» **Your instructions**:
Copy the data word for word, keeping every line.
Top of Data in this exercise
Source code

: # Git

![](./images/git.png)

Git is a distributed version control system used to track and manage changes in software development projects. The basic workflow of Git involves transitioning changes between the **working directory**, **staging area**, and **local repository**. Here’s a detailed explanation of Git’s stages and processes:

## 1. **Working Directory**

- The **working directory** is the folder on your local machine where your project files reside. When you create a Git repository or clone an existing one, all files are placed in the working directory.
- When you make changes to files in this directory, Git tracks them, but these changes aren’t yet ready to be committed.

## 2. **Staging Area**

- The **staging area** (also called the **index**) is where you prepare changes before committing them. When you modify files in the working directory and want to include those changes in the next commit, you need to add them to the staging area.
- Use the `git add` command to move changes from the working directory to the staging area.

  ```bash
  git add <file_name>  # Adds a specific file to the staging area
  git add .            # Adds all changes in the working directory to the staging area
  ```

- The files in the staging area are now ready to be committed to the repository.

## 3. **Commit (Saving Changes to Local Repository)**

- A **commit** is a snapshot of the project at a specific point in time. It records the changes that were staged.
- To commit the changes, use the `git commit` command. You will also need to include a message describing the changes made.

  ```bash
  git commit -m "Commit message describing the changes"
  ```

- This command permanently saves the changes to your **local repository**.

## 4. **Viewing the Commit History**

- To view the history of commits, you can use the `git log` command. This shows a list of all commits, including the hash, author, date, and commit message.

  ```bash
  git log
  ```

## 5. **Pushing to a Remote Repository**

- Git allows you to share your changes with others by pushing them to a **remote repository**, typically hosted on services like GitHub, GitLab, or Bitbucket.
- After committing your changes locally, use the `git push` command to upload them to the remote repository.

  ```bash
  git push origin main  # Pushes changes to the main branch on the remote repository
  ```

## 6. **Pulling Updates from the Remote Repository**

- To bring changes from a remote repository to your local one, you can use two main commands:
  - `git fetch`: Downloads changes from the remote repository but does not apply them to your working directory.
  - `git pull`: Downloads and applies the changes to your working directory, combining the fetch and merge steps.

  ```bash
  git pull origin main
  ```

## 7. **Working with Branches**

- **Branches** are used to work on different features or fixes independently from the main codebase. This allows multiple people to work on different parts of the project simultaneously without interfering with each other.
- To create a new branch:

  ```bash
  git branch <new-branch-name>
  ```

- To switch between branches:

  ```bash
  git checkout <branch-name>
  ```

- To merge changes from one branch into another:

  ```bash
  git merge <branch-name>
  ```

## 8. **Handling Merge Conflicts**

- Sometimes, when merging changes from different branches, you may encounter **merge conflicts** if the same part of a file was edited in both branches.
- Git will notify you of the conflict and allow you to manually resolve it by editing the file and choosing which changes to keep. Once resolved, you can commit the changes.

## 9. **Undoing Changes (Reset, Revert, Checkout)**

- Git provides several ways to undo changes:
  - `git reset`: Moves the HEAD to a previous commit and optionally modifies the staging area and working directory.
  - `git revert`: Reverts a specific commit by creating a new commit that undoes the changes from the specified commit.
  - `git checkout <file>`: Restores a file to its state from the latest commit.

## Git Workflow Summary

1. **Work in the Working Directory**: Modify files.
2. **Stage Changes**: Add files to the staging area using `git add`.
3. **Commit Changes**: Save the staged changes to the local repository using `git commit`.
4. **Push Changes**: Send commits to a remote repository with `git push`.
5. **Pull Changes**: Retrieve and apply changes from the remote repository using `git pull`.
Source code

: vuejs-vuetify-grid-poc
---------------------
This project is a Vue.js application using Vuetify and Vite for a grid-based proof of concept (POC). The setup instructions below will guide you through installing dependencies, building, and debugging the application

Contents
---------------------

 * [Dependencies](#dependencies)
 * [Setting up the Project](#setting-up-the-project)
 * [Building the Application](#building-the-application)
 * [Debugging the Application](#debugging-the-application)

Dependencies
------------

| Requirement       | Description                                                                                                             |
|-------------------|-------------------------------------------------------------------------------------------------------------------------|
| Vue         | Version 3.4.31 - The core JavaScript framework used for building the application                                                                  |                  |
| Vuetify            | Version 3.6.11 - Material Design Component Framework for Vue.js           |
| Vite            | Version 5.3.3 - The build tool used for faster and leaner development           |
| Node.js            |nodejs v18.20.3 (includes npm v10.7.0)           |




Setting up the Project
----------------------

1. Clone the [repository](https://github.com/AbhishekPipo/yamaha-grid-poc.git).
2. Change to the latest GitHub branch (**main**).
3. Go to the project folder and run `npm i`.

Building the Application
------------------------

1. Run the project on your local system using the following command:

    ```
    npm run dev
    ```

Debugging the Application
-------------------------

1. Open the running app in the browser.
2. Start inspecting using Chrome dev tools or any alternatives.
Bottom of Data in this exercise
» **Exercise response**:
Source code

: # Git

![](./images/git.png)

Git is a distributed version control system used to track and manage changes in software development projects. The basic workflow of Git involves transitioning changes between the **working directory**, **staging area**, and **local repository**. Here’s a detailed explanation of Git’s stages and processes:

## 1. **Working Directory**

- The **working directory** is the folder on your local machine where your project files reside. When you create a Git repository or clone an existing one, all files are placed in the working directory.
- When you make changes to files in this directory, Git tracks them, but these changes aren’t yet ready to be committed.

## 2. **Staging Area**

- The **staging area** (also called the **index**) is where you prepare changes before committing them. When you modify files in the working directory and want to include those changes in the next commit, you need to add them to the staging area.
- Use the `git add` command to move changes from the working directory to the staging area.

  ```bash
  git add <file_name>  # Adds a specific file to the staging area
  git add .            # Adds all changes in the working directory to the staging area
  ```

- The files in the staging area are now ready to be committed to the repository.

## 3. **Commit (Saving Changes to Local Repository)**

- A **commit** is a snapshot of the project at a specific point in time. It records the changes that were staged.
- To commit the changes, use the `git commit` command. You will also need to include a message describing the changes made.

  ```bash
  git commit -m "Commit message describing the changes"
  ```

- This command permanently saves the changes to your **local repository**.

## 4. **Viewing the Commit History**

- To view the history of commits, you can use the `git log` command. This shows a list of all commits, including the hash, author, date, and commit message.

  ```bash
  git log
  ```

## 5. **Pushing to a Remote Repository**

- Git allows you to share your changes with others by pushing them to a **remote repository**, typically hosted on services like GitHub, GitLab, or Bitbucket.
- After committing your changes locally, use the `git push` command to upload them to the remote repository.

  ```bash
  git push origin main  # Pushes changes to the main branch on the remote repository
  ```

## 6. **Pulling Updates from the Remote Repository**

- To bring changes from a remote repository to your local one, you can use two main commands:
  - `git fetch`: Downloads changes from the remote repository but does not apply them to your working directory.
  - `git pull`: Downloads and applies the changes to your working directory, combining the fetch and merge steps.

  ```bash
  git pull origin main
  ```

## 7. **Working with Branches**

- **Branches** are used to work on different features or fixes independently from the main codebase. This allows multiple people to work on different parts of the project simultaneously without interfering with each other.
- To create a new branch:

  ```bash
  git branch <new-branch-name>
  ```

- To switch between branches:

  ```bash
  git checkout <branch-name>
  ```

- To merge changes from one branch into another:

  ```bash
  git merge <branch-name>
  ```

## 8. **Handling Merge Conflicts**

- Sometimes, when merging changes from different branches, you may encounter **merge conflicts** if the same part of a file was edited in both branches.
- Git will notify you of the conflict and allow you to manually resolve it by editing the file and choosing which changes to keep. Once resolved, you can commit the changes.

## 9. **Undoing Changes (Reset, Revert, Checkout)**

- Git provides several ways to undo changes:
  - `git reset`: Moves the HEAD to a previous commit and optionally modifies the staging area and working directory.
  - `git revert`: Reverts a specific commit by creating a new commit that undoes the changes from the specified commit.
  - `git checkout <file>`: Restores a file to its state from the latest commit.

## Git Workflow Summary

1. **Work in the Working Directory**: Modify files.
2. **Stage Changes**: Add files to the staging area using `git add`.
3. **Commit Changes**: Save the staged changes to the local repository using `git commit`.
4. **Push Changes**: Send commits to a remote repository with `git push`.
5. **Pull Changes**: Retrieve and apply changes from the remote repository using `git pull`.
Source code

: vuejs-vuetify-grid-poc
---------------------
This project is a Vue.js application using Vuetify and Vite for a grid-based proof of concept (POC). The setup instructions below will guide you through installing dependencies, building, and debugging the application

Contents
---------------------

 * [Dependencies](#dependencies)
 * [Setting up the Project](#setting-up-the-project)
 * [Building the Application](#building-the-application)
 * [Debugging the Application](#debugging-the-application)

Dependencies
------------

| Requirement       | Description                                                                                                             |
|-------------------|-------------------------------------------------------------------------------------------------------------------------|
| Vue         | Version 3.4.31 - The core JavaScript framework used for building the application                                                                  |                  |
| Vuetify            | Version 3.6.11 - Material Design Component Framework for Vue.js           |
| Vite            | Version 5.3.3 - The build tool used for faster and leaner development           |
| Node.js            |nodejs v18.20.3 (includes npm v10.7.0)           |




Setting up the Project
----------------------

1. Clone the [repository](https://github.com/AbhishekPipo/yamaha-grid-poc.git).
2. Change to the latest GitHub branch (**main**).
3. Go to the project folder and run `npm i`.

Building the Application
------------------------

1. Run the project on your local system using the following command:

    ```
    npm run dev
    ```

Debugging the Application
-------------------------

1. Open the running app in the browser.
2. Start inspecting using Chrome dev tools or any alternatives.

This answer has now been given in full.